[TASK GOAL] In the material below, find the line containing "The purpose of" and output it and all lines after it exactly, through the last one, without the pictures.

[MATERIAL TO PROCESS]
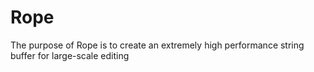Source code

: # Rope

The purpose of Rope is to create an extremely high performance string buffer for large-scale editing
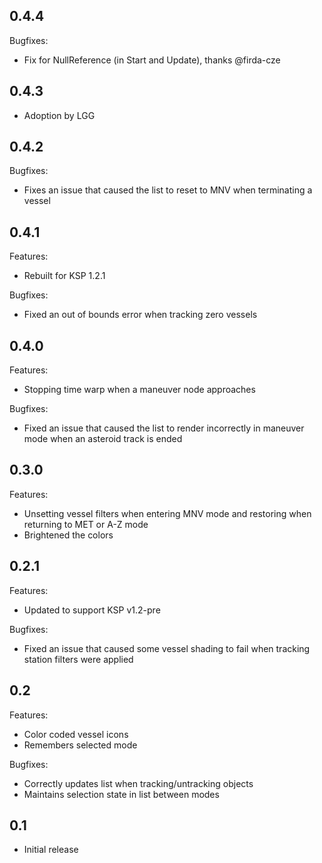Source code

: ## 0.4.4
Bugfixes:
  - Fix for NullReference (in Start and Update), thanks @firda-cze

## 0.4.3
  - Adoption by LGG

## 0.4.2
   
Bugfixes:
 
  - Fixes an issue that caused the list to reset to MNV when terminating a vessel
  
## 0.4.1

Features:

  - Rebuilt for KSP 1.2.1
   
Bugfixes:
 
  - Fixed an out of bounds error when tracking zero vessels

## 0.4.0

Features:

  - Stopping time warp when a maneuver node approaches
 
Bugfixes:
 
  - Fixed an issue that caused the list to render incorrectly in maneuver mode when an asteroid track is ended
  
## 0.3.0

Features:

  - Unsetting vessel filters when entering MNV mode and restoring when returning to MET or A-Z mode
  - Brightened the colors

## 0.2.1

Features:

  - Updated to support KSP v1.2-pre

Bugfixes:

  - Fixed an issue that caused some vessel shading to fail when tracking station filters were applied

## 0.2

Features:

  - Color coded vessel icons
  - Remembers selected mode

Bugfixes:

  - Correctly updates list when tracking/untracking objects
  - Maintains selection state in list between modes

## 0.1
  - Initial release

[WORKED SOLUTION]
The purpose of Rope is to create an extremely high performance string buffer for large-scale editing
Source code

: ## 0.4.4
Bugfixes:
  - Fix for NullReference (in Start and Update), thanks @firda-cze

## 0.4.3
  - Adoption by LGG

## 0.4.2
   
Bugfixes:
 
  - Fixes an issue that caused the list to reset to MNV when terminating a vessel
  
## 0.4.1

Features:

  - Rebuilt for KSP 1.2.1
   
Bugfixes:
 
  - Fixed an out of bounds error when tracking zero vessels

## 0.4.0

Features:

  - Stopping time warp when a maneuver node approaches
 
Bugfixes:
 
  - Fixed an issue that caused the list to render incorrectly in maneuver mode when an asteroid track is ended
  
## 0.3.0

Features:

  - Unsetting vessel filters when entering MNV mode and restoring when returning to MET or A-Z mode
  - Brightened the colors

## 0.2.1

Features:

  - Updated to support KSP v1.2-pre

Bugfixes:

  - Fixed an issue that caused some vessel shading to fail when tracking station filters were applied

## 0.2

Features:

  - Color coded vessel icons
  - Remembers selected mode

Bugfixes:

  - Correctly updates list when tracking/untracking objects
  - Maintains selection state in list between modes

## 0.1
  - Initial release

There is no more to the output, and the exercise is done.